Education and practical benefit
With school on the horizon, it is worth reflecting on the value of taking the time to study, to improve yourself, and to learn new skills.
College, university, technical schools and training programs, even high school and primary or elementary schools can help you do that. A formal and focused settings isn’t absolutely necessary. Many people who do not have a formal education have an education nonetheless. But it sure helps if you can take a large chunk of time, focus on a specific area of interest, and come away with valuable new skills.
Keep in mind, though, that schools are by and large subsidized and to some extent artificial environments. This is to say, that very few people could afford to pay for their education if each student was charged tuition and the rate was set to cover all the costs involved. Building and operating a school is a very expensive prospect. Get in the habit of being very thankful if you pay very little or next to nothing and yet routinely go to school each day. Having said that, not everything you learn is such a setting is necessarily going to benefit you personally or help you down the road.
Discernment will be required early on in your education.
Money comes in, most often from taxpayers, and the bills get paid whether where is tangible practical benefit from studying each and every part of the curriculum or not. This isn’t to suggest that it is a good idea to be constantly questioning the rationale behind every single assignment that you are asked to do. But be aware, that there can be a big difference between what you may need to do to make it through the system, and what you really need to know in order to succeed when you get outside.
In saying this, I have no desire to offend any hard-working teachers or professors. But the reality is that their success is not always tied very tightly to yours. You will need to take responsibility for yourself. You will need to determine what you really need to know.
It is a good idea to begin by paying attention to what is basic and essential. Acquire basic knowledge and essential practical skills. Build from there. It depends what you want to do with your life. But very often, your marks won’t matter nearly as much as you might think. At one level, nobody is going to care even if you get good marks in, say, accounting. They will care though, if this means that you can get a job and then provide them with a quality service that they really need.
Yes, begin with the basics.

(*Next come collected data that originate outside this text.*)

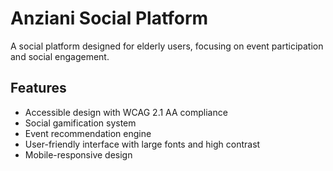 # Anziani Social Platform

A social platform designed for elderly users, focusing on event participation and social engagement.

## Features

- Accessible design with WCAG 2.1 AA compliance
- Social gamification system
- Event recommendation engine
- User-friendly interface with large fonts and high contrast
- Mobile-responsive design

Focus on practical outcomes. Become sophisticated and culturally refined if you like, but do this on the side; don’t make it your main concern.
From there, try to explore and develop a personal area of interest. This is to say, that it is a good idea to commit to a specific career path as soon as you can. Find out what you enjoy, what you are good at, what type of personality you have, and how you might go about identifying a career direction that takes these things into consideration. It can take a long time to get the training that you need. It can be very expensive as the years go by. So get started as soon as you can.
Be sure that you will clearly have a valuable service to offer others when your formal education comes to an end.